_WHAT THE TASK REQUIRES_:
When you reach the line containing "http://www.apache.org/licenses/LICENSE-2.0" in the records below, start copying exactly, and stop once you have copied the line containing "[ATT&CK Terms of".

_Plain-text document sources_:
----

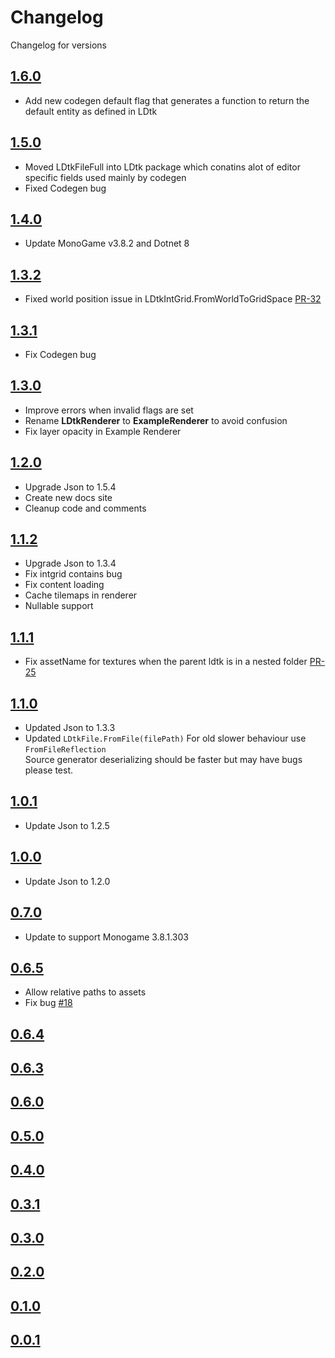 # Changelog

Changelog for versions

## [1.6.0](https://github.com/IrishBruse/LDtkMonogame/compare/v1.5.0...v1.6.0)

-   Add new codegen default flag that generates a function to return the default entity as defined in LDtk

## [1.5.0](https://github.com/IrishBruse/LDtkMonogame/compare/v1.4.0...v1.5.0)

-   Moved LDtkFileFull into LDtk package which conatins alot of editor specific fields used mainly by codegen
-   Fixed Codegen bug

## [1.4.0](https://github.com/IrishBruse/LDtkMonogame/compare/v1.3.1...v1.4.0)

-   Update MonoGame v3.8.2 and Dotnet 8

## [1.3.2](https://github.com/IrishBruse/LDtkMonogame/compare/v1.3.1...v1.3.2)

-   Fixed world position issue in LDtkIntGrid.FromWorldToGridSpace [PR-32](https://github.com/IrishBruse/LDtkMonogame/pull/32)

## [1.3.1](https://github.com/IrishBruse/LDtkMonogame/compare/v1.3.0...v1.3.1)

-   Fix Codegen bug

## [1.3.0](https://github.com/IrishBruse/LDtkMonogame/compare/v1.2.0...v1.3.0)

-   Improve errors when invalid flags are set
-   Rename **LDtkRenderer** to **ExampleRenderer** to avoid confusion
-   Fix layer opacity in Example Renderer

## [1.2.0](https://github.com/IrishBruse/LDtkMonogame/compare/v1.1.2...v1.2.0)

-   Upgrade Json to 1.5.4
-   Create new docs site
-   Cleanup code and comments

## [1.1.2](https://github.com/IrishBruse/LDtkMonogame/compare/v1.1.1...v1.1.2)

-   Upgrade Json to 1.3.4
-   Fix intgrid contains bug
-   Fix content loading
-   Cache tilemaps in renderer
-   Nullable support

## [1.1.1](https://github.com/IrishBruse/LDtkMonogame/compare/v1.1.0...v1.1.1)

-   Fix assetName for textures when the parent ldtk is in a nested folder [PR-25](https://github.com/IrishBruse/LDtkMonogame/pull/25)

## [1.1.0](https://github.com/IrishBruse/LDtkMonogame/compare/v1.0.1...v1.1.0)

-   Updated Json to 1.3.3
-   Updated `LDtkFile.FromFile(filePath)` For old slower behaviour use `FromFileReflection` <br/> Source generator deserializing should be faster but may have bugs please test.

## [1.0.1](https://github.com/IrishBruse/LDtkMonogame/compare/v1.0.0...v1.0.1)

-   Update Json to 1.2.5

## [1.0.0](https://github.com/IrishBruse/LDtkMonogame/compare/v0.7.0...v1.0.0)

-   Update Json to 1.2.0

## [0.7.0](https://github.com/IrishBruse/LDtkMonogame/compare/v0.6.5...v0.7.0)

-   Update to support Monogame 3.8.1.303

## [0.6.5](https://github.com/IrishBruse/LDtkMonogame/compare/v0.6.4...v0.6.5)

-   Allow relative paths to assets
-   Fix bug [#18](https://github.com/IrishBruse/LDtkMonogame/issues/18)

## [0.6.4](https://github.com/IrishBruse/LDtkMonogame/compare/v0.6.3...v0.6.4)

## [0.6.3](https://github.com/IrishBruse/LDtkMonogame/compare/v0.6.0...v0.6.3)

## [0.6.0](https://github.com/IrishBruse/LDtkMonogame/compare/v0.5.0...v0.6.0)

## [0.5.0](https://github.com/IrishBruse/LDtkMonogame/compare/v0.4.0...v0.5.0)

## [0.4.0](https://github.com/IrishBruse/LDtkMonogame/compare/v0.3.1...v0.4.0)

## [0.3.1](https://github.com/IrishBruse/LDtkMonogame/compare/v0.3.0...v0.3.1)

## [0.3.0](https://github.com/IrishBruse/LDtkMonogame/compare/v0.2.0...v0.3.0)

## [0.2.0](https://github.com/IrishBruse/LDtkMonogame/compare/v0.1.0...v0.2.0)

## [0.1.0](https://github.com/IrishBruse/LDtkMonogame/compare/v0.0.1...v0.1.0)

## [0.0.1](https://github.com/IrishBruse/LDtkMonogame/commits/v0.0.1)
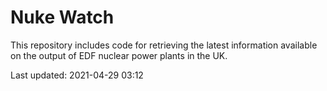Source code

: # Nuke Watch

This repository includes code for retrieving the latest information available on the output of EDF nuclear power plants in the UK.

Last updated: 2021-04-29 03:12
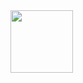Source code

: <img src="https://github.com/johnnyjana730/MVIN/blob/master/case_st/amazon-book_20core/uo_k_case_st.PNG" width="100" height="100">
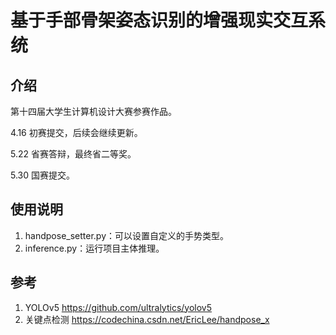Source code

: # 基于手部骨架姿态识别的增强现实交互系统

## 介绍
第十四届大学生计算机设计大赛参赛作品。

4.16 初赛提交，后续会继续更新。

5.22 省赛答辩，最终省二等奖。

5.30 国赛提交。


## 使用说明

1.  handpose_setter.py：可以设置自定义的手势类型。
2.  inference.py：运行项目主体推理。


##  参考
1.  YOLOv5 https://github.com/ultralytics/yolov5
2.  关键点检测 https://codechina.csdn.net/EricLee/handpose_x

----

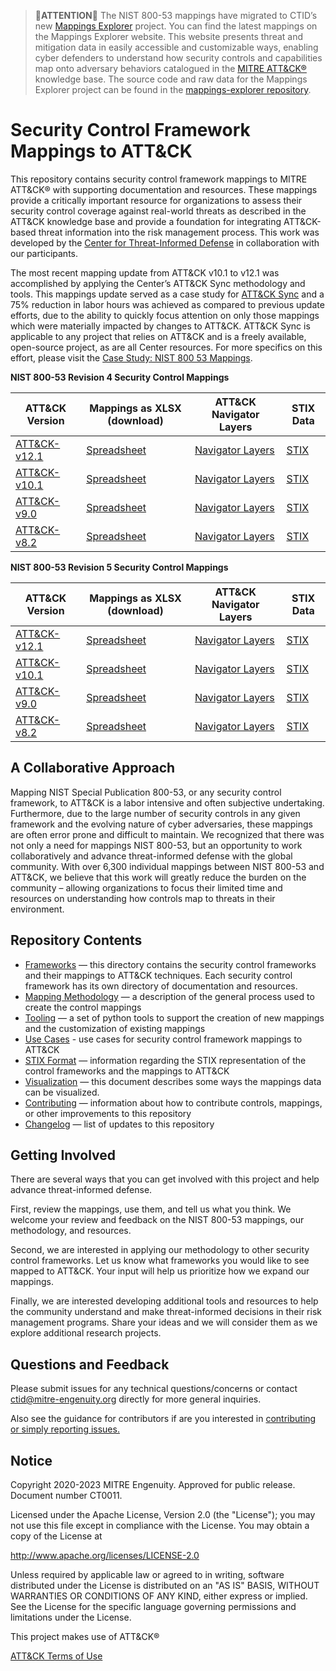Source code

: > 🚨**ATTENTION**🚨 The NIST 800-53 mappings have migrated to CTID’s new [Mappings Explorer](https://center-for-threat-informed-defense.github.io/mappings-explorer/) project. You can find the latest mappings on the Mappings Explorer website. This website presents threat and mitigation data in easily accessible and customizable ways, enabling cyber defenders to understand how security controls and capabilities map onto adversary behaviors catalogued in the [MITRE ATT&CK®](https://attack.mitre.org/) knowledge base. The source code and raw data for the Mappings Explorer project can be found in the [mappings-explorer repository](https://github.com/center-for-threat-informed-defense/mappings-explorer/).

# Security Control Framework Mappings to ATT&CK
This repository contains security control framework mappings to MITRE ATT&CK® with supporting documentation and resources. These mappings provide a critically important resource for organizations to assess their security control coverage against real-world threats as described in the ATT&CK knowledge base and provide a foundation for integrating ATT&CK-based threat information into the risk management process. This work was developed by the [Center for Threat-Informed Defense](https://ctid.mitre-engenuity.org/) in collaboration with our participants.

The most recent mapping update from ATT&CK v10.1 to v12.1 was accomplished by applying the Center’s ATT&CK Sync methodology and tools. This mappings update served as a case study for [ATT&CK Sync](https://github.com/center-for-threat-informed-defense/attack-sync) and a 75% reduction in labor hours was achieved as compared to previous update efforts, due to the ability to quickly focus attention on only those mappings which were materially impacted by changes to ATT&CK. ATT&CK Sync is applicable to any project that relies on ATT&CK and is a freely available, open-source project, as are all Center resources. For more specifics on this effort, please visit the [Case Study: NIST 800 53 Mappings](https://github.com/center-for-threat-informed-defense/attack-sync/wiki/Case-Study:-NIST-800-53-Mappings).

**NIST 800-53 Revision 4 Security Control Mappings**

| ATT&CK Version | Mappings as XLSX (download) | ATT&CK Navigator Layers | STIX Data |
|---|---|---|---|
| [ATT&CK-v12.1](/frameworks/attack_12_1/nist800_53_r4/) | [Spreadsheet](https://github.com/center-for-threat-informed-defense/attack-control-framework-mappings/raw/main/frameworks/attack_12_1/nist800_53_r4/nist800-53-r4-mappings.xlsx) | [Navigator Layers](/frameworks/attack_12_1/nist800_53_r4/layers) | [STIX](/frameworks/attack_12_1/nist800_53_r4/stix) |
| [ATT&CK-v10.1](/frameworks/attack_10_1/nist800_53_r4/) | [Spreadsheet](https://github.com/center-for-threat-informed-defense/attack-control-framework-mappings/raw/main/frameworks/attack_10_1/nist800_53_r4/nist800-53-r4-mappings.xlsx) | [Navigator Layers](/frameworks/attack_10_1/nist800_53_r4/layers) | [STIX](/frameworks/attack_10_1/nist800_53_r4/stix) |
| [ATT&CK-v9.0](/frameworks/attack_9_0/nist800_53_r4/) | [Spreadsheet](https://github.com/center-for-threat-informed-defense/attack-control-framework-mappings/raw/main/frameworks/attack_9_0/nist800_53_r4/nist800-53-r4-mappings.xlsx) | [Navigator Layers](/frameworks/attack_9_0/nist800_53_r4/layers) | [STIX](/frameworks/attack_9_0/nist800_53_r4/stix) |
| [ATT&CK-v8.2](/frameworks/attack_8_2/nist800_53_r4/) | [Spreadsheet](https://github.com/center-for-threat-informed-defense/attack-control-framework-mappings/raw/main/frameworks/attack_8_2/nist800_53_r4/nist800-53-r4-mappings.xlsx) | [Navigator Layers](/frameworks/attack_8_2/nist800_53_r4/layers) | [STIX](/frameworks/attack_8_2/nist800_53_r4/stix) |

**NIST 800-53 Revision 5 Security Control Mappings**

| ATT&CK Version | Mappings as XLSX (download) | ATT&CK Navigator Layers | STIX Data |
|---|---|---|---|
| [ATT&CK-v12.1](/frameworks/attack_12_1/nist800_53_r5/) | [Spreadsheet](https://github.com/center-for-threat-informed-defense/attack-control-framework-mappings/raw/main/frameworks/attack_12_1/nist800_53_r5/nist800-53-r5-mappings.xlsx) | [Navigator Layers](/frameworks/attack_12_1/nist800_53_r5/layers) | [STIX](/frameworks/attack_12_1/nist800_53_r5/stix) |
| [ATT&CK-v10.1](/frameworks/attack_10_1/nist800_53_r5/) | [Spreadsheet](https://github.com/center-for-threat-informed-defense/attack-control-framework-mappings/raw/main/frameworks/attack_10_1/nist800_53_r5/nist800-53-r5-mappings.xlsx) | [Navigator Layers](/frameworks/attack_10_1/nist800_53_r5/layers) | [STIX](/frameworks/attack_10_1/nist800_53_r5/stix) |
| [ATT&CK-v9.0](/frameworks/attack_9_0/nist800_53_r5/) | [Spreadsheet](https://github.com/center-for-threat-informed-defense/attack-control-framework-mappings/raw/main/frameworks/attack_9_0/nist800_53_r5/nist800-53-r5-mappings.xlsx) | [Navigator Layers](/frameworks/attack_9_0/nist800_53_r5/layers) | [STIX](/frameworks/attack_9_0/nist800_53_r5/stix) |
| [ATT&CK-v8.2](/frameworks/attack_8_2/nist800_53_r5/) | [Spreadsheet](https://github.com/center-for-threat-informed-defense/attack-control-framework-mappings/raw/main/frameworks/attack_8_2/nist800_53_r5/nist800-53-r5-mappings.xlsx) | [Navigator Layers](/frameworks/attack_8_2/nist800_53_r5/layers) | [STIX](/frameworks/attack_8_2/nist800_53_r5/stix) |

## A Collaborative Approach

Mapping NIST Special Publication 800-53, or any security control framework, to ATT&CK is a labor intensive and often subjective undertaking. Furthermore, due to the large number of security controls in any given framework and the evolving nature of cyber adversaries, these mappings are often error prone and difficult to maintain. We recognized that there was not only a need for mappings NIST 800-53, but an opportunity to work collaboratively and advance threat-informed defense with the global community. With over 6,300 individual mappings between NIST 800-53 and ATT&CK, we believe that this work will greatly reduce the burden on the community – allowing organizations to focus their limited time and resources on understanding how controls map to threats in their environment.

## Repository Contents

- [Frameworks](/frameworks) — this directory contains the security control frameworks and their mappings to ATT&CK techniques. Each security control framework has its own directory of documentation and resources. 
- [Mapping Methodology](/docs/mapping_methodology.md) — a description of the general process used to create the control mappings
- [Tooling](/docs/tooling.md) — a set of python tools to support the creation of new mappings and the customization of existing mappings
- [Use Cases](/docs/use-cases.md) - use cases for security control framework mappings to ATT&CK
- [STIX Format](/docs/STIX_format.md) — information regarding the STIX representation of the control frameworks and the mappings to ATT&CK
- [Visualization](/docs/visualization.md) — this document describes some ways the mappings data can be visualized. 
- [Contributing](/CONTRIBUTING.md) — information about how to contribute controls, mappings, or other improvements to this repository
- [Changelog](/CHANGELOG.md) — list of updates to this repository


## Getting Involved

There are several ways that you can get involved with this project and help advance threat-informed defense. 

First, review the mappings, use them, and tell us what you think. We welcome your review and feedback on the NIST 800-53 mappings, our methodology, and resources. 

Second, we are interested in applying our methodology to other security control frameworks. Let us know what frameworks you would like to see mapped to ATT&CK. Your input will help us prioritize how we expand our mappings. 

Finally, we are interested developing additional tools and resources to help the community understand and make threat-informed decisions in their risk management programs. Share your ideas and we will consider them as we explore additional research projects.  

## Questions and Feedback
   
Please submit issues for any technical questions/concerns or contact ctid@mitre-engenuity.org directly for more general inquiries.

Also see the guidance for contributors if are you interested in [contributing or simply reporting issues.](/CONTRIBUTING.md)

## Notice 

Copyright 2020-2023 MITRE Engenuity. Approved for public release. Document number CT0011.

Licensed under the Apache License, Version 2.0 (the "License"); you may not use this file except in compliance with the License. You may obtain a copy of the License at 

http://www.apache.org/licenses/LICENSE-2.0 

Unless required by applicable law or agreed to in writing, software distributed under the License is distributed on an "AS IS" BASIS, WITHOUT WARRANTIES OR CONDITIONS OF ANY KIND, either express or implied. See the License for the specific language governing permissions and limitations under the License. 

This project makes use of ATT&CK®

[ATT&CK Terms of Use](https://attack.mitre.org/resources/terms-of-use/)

----

_YOUR RESPONSE_:
http://www.apache.org/licenses/LICENSE-2.0 

Unless required by applicable law or agreed to in writing, software distributed under the License is distributed on an "AS IS" BASIS, WITHOUT WARRANTIES OR CONDITIONS OF ANY KIND, either express or implied. See the License for the specific language governing permissions and limitations under the License. 

This project makes use of ATT&CK®

[ATT&CK Terms of Use](https://attack.mitre.org/resources/terms-of-use/)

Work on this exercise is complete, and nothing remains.